Paylaş
TAKVİMLERİN özel günlerle doldurulmaya çalışılmasını çok sevmem. Bunda biraz yapaylık bulurum. Biraz da zorlama. Öte yandan her yenilik bir düşünceyle, bir itmeyle başlar. Bunu da kabul ederim. Evrim dediğimiz olgu biraz da böyle gelişiyor.
Kendi hesabıma gelince...
Bu konuda tutucu bir yanım olduğunu, modaya uyarak, itiraf edeyim. Alışılageldik bayramları, seyranları kabullenirim de, yeni icat olanları hep kuşkuyla karşılarım. Hele samimiyetsiz bulduklarımı, sırf ticaret olsun diye gündeme getirilenlerden pek hoşlanmam.
Türk Girişimi
Pazar günü gazeteleri okurken böyle yeni bir günle tanıştım.
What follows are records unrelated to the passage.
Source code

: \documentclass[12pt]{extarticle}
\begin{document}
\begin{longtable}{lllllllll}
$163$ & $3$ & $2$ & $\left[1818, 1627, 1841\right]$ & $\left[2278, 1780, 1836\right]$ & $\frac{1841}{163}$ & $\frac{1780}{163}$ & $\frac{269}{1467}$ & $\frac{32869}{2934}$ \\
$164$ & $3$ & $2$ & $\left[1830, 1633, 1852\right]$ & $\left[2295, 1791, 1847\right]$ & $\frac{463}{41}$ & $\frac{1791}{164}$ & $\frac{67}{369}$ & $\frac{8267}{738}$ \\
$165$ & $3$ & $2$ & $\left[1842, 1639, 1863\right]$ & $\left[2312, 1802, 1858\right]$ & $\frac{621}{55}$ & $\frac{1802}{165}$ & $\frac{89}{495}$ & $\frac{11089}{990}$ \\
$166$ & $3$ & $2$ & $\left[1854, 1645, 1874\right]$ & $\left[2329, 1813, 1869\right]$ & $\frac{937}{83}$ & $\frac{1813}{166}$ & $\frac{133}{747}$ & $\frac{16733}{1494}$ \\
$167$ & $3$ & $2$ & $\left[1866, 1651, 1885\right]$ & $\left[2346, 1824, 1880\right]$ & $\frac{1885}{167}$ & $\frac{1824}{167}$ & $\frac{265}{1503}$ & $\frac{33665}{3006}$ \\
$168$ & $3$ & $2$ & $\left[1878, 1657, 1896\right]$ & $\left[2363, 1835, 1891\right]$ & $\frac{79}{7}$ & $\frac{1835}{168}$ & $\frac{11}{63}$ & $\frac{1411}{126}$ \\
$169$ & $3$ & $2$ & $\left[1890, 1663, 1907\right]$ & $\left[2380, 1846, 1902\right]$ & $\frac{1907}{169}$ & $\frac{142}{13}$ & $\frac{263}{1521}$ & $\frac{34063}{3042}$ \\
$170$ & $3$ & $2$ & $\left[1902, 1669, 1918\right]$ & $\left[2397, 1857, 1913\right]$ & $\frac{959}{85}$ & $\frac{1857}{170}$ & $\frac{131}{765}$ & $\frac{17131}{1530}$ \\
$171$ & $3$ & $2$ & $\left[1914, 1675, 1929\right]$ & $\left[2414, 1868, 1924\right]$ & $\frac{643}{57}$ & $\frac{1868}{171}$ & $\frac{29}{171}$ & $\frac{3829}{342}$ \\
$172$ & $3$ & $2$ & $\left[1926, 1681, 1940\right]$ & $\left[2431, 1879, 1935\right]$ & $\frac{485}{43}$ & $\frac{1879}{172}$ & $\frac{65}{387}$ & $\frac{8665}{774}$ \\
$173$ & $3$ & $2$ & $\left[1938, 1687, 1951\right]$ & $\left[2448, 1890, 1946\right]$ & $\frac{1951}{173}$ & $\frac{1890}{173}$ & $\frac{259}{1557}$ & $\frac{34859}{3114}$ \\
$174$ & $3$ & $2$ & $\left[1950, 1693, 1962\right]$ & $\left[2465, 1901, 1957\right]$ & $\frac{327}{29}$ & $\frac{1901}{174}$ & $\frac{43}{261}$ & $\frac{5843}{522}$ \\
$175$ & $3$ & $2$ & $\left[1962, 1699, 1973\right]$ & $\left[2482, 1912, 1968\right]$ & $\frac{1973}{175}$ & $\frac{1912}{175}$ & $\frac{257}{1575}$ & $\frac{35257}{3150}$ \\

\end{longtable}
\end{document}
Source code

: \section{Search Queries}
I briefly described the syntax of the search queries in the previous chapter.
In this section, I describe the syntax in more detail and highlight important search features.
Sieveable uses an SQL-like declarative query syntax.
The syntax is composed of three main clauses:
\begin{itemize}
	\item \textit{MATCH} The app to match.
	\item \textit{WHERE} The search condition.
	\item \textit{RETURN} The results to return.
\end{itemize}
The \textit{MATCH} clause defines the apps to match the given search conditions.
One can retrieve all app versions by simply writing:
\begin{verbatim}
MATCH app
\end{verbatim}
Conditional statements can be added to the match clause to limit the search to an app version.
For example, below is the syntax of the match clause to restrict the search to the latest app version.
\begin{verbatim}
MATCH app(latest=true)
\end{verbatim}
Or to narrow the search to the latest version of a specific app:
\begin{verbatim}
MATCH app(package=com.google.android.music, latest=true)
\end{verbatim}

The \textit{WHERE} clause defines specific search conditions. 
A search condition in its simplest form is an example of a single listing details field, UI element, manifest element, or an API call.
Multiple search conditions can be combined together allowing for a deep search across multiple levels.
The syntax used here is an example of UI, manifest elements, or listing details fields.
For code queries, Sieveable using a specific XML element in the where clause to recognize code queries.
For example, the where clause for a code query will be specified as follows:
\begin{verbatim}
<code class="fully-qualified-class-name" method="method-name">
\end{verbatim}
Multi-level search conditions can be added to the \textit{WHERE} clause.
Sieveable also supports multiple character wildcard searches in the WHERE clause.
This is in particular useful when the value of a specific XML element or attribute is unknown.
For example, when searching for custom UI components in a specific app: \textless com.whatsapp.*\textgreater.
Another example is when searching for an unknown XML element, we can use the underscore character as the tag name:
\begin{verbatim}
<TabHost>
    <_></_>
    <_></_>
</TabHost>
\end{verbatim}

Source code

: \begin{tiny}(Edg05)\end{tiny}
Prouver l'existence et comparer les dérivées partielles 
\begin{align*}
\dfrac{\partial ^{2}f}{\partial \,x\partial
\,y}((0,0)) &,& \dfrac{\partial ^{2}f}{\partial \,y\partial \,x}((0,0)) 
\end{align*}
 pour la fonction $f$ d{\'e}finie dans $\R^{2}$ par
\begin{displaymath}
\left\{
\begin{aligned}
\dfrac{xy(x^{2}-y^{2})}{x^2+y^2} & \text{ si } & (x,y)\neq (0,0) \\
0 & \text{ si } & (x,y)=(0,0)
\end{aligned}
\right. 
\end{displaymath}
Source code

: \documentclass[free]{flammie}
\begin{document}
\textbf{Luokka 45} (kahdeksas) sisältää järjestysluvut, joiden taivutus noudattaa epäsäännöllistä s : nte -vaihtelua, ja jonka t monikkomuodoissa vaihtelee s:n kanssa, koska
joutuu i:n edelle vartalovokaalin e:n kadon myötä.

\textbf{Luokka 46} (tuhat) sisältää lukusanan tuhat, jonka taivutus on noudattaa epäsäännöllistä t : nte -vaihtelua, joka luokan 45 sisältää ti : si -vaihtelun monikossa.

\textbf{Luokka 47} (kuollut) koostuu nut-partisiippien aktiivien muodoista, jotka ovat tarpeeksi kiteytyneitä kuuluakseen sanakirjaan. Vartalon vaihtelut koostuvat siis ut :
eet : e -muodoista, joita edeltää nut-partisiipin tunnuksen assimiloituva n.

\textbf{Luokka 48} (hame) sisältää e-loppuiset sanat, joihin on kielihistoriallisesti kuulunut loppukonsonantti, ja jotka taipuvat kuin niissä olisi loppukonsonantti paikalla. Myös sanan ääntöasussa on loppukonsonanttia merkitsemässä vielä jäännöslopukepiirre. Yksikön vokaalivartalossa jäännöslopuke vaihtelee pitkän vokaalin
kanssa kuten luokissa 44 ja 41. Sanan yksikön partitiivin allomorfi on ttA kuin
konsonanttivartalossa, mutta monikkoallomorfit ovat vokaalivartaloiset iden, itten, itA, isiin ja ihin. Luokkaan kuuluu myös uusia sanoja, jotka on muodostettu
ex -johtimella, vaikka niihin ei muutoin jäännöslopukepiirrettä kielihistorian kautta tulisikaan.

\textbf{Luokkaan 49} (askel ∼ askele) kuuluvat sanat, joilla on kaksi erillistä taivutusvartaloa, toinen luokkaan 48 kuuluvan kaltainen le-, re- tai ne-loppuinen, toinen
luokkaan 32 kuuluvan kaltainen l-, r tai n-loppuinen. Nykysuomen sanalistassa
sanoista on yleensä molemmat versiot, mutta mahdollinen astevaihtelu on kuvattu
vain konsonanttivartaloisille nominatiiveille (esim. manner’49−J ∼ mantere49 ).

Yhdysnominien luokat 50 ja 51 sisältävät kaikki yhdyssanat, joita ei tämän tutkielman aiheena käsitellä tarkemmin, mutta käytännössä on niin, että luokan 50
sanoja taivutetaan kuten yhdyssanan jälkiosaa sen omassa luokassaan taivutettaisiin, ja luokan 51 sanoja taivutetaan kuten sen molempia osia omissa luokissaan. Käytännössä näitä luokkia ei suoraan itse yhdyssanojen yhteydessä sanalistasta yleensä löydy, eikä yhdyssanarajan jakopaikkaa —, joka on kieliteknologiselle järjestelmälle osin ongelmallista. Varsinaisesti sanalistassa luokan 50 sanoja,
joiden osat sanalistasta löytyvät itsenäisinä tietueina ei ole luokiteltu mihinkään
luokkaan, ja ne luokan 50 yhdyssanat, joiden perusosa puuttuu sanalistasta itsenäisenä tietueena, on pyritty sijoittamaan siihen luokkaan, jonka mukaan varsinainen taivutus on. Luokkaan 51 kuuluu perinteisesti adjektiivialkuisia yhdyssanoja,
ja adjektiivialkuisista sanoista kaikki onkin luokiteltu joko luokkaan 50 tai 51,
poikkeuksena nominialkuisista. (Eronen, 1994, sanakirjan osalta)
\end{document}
Yeni tanışımın adı, 'Dünya Şiir Günü'. Tanıştıran ise sevgili Yılmaz Karakoyunlu oldu.
UNESCO 21 Mart tarihini 'Dünya Şiir Günü' ilan etmiş. Bunu da bir Türk şairi, Tarık Günersel’in girişimi üzerine yapmış. Aracılığı Türk PEN Kulübü üstlenmiş.
Sanatın hemen her dalıyla yakından ilgili olan Yılmaz Karakoyunlu, bugün Ankara ve İstanbul’da sanatçıların katılımıyla bu özel günün kutlanacağını müjdeliyor yazısında. 'İstanbul’da Arkadaş Kültür Evi’nde şairlerimiz bir araya gelecek ve şiirlerinden örnekler sunacaklar' diyor.
Bize Yakışır
Doğrusu 'Dünya Şiir Günü' gibi bir uluslararası etkinliğe bizim şairlerimizin ön ayak olmasına şaşırmadım. Şiir bizim iklimimizde rahat boy atar. Tarih boyunca hep öyle olmuş. Şairler önemsenmiş bizde. Bazen ikbal görmüşler. Bazen de kanlarıyla sulamışlar şiir ağacını. Ama her zaman toplumun zarafeti şairin kalemiyle şiirin aynasında yansıtılmış.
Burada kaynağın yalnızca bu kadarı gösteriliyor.